Curious: How does Prolog "Byte code" compare to .NET IL (and some thoughts about enterprise ready systems)

Hi,

I happened to look at some C# code today disassembled into .NET IL “byte code” – which reminded me that SWI-Prolog also has its byte code and (WAM) VM.

I am curious – how do these compare in practice in terms of performance. Question is also applicable to Java byte code and VM. I guess all these are highly optimized but, then again, they are VMs.

The reason i was asked is whether my code could be made enterprise ready – with a hint that a rewrite with Java EE would be appropriate …

In terms of enterprise architecture – perhaps its sufficient to work with parallel engines each running in an own thread – although some writes to a shared Prolog store would be needed.

any thoughts are much appreciated,

Dan

1 Like

AFAIK SWI-Prolog is implemented with C, there is no IL, it does not use WAM.

Thanks.

I mean, swi-prolog programs are translated into byte code and executed through a WAM VM

Dan

I started searching the source at GitHub and found pl-wam.c so now I have to question my own reply.

There is also the command:

vm_list(Predicate_name)

The keyword I use to search the SWI-Prolog source code for where the Prolog predicates are implemented in C is PRED_IMPL

The way I think of the code is that what can be done with Prolog is done in Prolog, the low level actions such as unification are done in C. Then if a predicate needs to be faster it is done with calls straight into C.

Sometimes, as Jan notes, the code is so tricky that it is better to implement in C than Prolog.

That is why I say AFAIK it does not use a Virtual Machine such as WAM or an Intermediate Language such as JVM or CIL.

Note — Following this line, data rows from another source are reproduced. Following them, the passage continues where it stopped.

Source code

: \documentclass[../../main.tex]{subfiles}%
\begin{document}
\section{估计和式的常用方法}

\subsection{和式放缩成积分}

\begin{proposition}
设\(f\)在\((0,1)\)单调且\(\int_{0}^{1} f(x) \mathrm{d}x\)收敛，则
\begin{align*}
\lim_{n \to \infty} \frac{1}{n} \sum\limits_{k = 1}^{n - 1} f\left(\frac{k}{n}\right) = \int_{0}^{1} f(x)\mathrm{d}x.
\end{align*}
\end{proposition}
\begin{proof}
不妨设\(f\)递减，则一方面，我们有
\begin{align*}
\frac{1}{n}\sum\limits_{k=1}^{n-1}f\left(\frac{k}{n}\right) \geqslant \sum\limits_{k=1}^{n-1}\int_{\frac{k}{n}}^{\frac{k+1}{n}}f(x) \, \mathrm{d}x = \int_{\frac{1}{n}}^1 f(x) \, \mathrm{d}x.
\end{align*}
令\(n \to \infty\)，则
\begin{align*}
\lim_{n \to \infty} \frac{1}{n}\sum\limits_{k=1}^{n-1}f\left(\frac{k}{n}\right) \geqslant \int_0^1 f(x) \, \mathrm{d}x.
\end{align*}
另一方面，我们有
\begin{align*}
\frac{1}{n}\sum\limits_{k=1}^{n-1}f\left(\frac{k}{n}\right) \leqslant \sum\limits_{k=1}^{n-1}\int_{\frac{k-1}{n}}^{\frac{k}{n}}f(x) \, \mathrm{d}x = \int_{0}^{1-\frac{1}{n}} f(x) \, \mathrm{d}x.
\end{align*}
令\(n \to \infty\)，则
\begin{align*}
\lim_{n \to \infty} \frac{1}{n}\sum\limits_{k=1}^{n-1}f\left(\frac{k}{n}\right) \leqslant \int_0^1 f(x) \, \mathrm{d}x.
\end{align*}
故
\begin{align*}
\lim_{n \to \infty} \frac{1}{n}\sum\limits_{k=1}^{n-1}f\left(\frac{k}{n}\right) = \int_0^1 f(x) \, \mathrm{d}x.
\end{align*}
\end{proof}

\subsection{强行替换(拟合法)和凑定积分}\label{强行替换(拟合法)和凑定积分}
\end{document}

I know Jan will correct me if this is wrong and then I will have learned something.

Related questions:

How can a foreign language predicate also be a built-in predicate?
“decompiled prolog”

Efficiency of Prolog


Personal notes for my own use

vm_list/1.

?- vm_list(append).
========================================================================
append/2
========================================================================
   0 s_trustme(clause(638140))
----------------------------------------
clause 1 (<clause>(000001707FC6F2F0)):
----------------------------------------
   0 i_enter
   1 b_atom(list)
   3 b_var0
   4 i_call(error:must_be/2)
   6 b_var0
   7 b_var1
   8 i_depart(lists:append_/2)
  10 i_exit
========================================================================
append/3
========================================================================
   0 s_list(clause(735160),clause(641508))
----------------------------------------
clause 1 (<clause>(000001707FCCDEE0)):
----------------------------------------
   0 h_nil
   1 h_void
   2 h_var(1)
   4 i_exitfact
----------------------------------------
clause 2 (<clause>(000001707FC72790)):
----------------------------------------
   0 h_list_ff(3,4)
   3 h_void
   4 h_list
   5 h_var(3)
   7 h_firstvar(5)
   9 h_pop
  10 i_enter
  11 b_var(4)
  13 b_var1
  14 b_var(5)
  16 i_depart(lists:append/3)
  18 i_exit
========================================================================
append/1
========================================================================
   0 i_fopen
   1 i_fcalldetva(-4611686413639185926)
   3 i_fexitdet
true.

Source code:

pl-wam.c
pl-vmi.c
pl-supervisor.c
pl-comp.c
pl-export

From: pl-vmi.c
Virtual machine instruction names. Prefixes:

I_ General instructions
B_ Body specific version
H_ Head specific version
A_ Arithmetic compilation specific
C_ Control (compilation of ;/2, etc.)
S_ Supervisor instructions. See pl-supervisor.c

References:

Logic Programming Implementation - Part I: The WAM
Limits on memory areas - Notes trail stack which is also part of WAM.
Warren’s Abstract Machine - A Tutorial Reconstruction - List the basic instructions of WAM such as put_structure, set variable, unify_value, unify_variable.
An Abstract Prolog Instruction Set

From pl-comp.c

This module (pl-comp.c) forms together with the module ‘pl-wam.c’ the complete
kernel of SWI-Prolog.

Excerpts from: _ Bowen et al. , 1983 D. L. Bowen, L. M. Byrd, and WF. Clocksin. A portable Prolog compiler.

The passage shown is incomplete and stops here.